Omehia was never elected or sworn in as the Governor of Rivers State of Nigeria. The learned tribunal had no jurisdiction either under the constitution by section 285(2) or the Electoral Act relating to him therefore in any election petition matter. In the case of Obi v INEC (2007) 11 NWLR (Pt.1046) page 565 at 684 Tabai JSC made the following pronouncement wherein he said:-
……….This nullification was upheld by the Court of Appeal Enugu Division on the 15/03/2006. The effect of this nullification is that Dr. Chris Ngige was never elected and sworn in as Governor of Anambra State. He cannot therefore be “a person first elected as Governor” as within the meaning of section 180(2)(a) of the Constitution. In my respectful view, it is the appellant that comes within that provision.”
Aderemi JSC also at page 644 in the same authority held and said:-
“The argument of the respondent here is very tenuous. When verdict of the Court of appeal (Enugu Division) declaring the present appellant as the rightful person to have been declared having won the gubernatorial election of April, 2003, was handed down, the effect is that the return of Dr. Chris Ngige as the person who won the election was null and void and of no legal consequence…….”
The consequential effect of the petition is that as at the 14th day of May,2007 when the appellants filed their petition, there was no cause of action against Mr. Celestine Omehia, the 1st respondent. All acts pertaining to him therefore were of no legal effect. Further more, the tribunal could not have also assumed jurisdiction and given any decision or make any order against Rt. Hon. Rotimi Chibuike Amaechi who was not a party to the petition but the person deemed as the candidate of the Peoples Democratic Party, who was held to have won the Gubernatorial elections held in Rivers State on the 14th day of April, 2007. For the tribunal to have assumed jurisdiction over Amaechi, and proceeded against him in the absence of his being joined as a party, would have as rightly submitted by the senior counsel for the respondent amounted to a violation of section 36 of the Constitution of the Federal Republic of Nigeria. Relevant in point is the case of Obasanjo v Buhari (2003) 17 NWLR (Pt.850) 51 wherein Iguh JSC had the following to say at page 578.
The court cannot pursuant to Audi Alteram Partem rule enter judgment against a person who will be affected directly by its decision if such person is not made a party to the action and he had no opportunity to defend the action…”
The principle laid down by their Lordships was copiously reiterated by this court in Biya v Ibrahim (2006) 1 NWLR (Pt.981) page 1 at 43 wherein Nzeako JCA re-affirmed and said:-
“……..No court of justice should proceed against a party which may damnify his actions without making him a party thereto. It is even more imperative to cause such a joinder to take effect where the enabling statute makes it mandatory.”
It is trite that what constitutes an election petition is a complaint by the petitioner against an undue election or return of a successful candidate at an election. The absence of both Omehia who was never a candidate and Amaechi the person deemed elected and returned at the election makes the submission by the appellant seeking a nullification, a gross misconception.
The honourable tribunal in my humble opinion rightly held that it lacked the jurisdiction therefore to further entertain the petition filed before it.
I would however wish to add that in the absence of a jurisdiction, on the petition as against the dismissal order.
The appeal of the totality therefore is devoid of any merit consequent to which same is hereby dismissed. I would award costs of N50,000 = to the  respondents.
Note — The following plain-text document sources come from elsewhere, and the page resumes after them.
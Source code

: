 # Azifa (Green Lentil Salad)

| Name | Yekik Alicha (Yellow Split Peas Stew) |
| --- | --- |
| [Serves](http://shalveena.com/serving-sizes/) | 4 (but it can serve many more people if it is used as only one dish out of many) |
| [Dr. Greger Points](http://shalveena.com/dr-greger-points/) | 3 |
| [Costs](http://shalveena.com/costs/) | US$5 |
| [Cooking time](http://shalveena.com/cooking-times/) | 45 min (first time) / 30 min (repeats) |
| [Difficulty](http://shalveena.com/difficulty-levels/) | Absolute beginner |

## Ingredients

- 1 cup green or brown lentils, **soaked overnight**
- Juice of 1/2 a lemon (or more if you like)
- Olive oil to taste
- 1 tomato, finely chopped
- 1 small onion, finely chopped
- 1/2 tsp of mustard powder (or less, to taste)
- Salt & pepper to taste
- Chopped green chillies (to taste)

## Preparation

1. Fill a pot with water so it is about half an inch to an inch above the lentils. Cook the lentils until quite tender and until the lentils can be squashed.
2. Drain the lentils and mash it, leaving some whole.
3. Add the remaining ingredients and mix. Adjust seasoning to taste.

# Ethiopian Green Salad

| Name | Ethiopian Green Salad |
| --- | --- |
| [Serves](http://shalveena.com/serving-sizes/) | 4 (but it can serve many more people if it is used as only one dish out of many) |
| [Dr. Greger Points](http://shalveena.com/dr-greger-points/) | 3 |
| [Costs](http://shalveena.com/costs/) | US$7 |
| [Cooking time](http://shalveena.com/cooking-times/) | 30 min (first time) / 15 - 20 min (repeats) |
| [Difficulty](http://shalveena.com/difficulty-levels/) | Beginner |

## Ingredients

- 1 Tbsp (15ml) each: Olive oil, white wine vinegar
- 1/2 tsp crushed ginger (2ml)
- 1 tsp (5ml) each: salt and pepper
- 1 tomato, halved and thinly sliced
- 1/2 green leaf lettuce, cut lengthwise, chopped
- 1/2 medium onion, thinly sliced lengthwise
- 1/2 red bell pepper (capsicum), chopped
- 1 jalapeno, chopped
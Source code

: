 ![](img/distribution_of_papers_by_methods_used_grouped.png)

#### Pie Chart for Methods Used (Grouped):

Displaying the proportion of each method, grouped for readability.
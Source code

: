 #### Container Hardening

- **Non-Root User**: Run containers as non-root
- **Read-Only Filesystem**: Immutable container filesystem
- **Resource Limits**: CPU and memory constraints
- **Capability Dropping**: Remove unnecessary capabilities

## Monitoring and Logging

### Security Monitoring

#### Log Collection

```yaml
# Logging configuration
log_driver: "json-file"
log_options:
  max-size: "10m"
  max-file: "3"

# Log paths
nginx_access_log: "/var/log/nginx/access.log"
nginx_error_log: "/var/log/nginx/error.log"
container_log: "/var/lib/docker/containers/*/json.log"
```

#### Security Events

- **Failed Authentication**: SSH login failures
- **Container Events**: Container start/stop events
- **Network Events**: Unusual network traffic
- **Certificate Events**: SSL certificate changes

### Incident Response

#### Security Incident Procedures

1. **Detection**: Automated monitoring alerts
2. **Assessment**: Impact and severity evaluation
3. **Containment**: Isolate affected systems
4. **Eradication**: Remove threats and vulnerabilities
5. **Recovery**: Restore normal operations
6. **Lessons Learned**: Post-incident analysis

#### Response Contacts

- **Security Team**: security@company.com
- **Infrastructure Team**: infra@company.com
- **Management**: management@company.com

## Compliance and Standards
SAKA ADEYEMI IBIYEYE, (OFR) J.C.A.: I have read before now in draft the judgment just delivered by my learned brother, Ogunbiyi, JCA. I entirely agree with his reasoning and conclusions in the two appeals. I have nothing useful to add but to emphasis that each of the two appeals lacks merit and they are dismissed seriatim.

PAUL ADAMU GALINJE, J.C.A.: I read before now the judgment just delivered by my learned brother Ogunbiyi JCA and I agreed with the reasoning contained therein and the conclusion arrived thereat. I have nothing useful to add.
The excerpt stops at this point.